Rules:
- Program to an interface not an implementation
- Favour object composition over class inheritance
Common redesign reasons:
- Creating an object class specifically, favour instead indirect methods. Commiting yourself to a particular implementation only hinders e.g. porting and changing things.
- Dependence on specific operations, when requesting from external entities don't directly do it. You're locking yourself into only one way of getting that information.
- Dependence on hardware and software platform, limit the dependence on the system itself directly. Instead use platform independent abstractions to limit porting issues.
- Dependence on object representations or implementations, how a peice of data is stored or used should not be directly accessible. A common interface should be instead perferred so any changes in the implementation itself can hide how its stored (to prevent user code to be dependent on how the code implementation works).

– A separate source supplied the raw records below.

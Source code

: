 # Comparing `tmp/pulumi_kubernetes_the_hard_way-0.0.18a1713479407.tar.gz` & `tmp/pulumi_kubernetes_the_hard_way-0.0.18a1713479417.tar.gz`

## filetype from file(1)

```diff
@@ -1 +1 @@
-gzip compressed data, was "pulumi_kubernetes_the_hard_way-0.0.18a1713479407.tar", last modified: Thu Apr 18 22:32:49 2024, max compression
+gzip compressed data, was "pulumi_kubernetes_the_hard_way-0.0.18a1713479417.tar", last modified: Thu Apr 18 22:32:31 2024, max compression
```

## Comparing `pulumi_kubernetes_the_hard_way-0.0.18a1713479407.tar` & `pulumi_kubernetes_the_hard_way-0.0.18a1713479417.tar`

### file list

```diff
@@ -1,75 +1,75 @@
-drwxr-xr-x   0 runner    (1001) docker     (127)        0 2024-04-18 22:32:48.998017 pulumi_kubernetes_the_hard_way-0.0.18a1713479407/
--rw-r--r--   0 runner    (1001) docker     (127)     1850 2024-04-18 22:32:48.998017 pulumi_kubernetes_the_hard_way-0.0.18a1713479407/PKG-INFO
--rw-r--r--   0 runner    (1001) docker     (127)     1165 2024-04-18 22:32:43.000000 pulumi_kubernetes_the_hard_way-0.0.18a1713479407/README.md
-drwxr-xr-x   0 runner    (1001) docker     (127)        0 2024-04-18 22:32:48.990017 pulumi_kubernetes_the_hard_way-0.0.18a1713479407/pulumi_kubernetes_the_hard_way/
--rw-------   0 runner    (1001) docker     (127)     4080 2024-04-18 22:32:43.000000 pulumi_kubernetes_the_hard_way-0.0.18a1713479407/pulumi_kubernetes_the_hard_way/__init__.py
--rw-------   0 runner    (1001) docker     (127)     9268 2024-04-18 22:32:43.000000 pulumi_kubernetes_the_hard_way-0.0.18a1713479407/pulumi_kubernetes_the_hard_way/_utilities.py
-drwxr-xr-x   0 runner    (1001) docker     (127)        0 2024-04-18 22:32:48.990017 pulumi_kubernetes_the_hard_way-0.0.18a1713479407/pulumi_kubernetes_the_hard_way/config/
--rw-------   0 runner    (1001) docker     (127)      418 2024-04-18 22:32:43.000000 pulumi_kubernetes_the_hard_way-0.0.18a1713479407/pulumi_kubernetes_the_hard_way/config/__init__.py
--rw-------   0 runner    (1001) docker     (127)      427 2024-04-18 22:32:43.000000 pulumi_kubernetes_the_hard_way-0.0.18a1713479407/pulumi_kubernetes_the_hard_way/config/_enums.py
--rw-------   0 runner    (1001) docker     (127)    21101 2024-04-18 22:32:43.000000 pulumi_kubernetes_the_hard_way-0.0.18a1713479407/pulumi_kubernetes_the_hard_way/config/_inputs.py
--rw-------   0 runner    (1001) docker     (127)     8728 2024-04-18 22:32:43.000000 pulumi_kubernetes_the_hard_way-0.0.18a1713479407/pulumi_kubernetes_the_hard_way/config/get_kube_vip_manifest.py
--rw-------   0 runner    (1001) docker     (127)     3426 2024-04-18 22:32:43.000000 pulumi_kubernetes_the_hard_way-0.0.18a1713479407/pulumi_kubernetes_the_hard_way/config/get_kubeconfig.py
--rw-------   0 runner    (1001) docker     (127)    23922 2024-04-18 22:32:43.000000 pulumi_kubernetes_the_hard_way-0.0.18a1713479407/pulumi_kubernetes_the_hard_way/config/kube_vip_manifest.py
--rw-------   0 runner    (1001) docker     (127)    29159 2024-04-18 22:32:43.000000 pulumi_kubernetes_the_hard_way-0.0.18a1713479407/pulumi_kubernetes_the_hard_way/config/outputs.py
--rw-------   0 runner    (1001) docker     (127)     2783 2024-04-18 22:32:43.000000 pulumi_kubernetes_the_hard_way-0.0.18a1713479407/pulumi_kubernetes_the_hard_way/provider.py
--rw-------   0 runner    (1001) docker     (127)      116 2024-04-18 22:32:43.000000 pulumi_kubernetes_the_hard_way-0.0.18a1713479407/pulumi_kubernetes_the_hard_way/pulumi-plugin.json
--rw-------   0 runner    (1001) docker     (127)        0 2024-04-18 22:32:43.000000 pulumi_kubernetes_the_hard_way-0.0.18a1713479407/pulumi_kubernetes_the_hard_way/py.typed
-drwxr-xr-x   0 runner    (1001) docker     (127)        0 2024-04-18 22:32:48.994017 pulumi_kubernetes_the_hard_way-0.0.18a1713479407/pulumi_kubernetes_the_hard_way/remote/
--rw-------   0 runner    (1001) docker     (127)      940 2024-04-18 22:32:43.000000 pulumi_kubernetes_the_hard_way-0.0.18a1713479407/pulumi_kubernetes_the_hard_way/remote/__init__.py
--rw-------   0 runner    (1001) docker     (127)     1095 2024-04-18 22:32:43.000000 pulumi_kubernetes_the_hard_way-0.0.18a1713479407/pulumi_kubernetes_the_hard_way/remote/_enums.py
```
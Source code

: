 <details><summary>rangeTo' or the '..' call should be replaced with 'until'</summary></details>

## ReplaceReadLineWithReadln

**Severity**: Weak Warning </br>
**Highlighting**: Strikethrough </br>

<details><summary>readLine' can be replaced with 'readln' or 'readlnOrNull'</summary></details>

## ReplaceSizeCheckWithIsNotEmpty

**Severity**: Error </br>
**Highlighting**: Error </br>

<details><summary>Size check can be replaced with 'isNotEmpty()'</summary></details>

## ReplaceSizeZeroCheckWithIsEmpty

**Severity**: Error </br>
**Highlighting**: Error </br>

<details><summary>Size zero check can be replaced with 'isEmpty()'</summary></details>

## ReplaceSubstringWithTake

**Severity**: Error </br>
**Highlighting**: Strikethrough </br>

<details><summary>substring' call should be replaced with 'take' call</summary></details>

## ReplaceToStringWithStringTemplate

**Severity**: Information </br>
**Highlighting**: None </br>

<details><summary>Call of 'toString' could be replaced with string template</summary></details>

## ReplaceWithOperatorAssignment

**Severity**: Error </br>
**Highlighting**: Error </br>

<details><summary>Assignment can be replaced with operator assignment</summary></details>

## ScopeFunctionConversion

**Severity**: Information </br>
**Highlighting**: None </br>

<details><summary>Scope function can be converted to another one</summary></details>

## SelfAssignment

- Algorithmic dependencies, if an algorithym is likely to be changed it should be isolate so that it can be dealt with as little as user code to be needed to be modified when it changes as possible.
- Tight coupling, when classes care about other classes existing too much. It forces having to have all or nothing code bases where the porting to other systems are hard to do.
- Extending functionality by subclassing, use composition instead of inheriting clsses. Inheriting classes means understanding the parent class and how it works which may not be easy. If needed sub classing to make it easy to work with is possible and then use with composition to extend the program.
- Inability to alter classes conveniently, having the need to alter a class where the source may not be available or inedible means the design to get it were unacceptable. In such a factory should be implemented and then extended upon to provide the functionality required.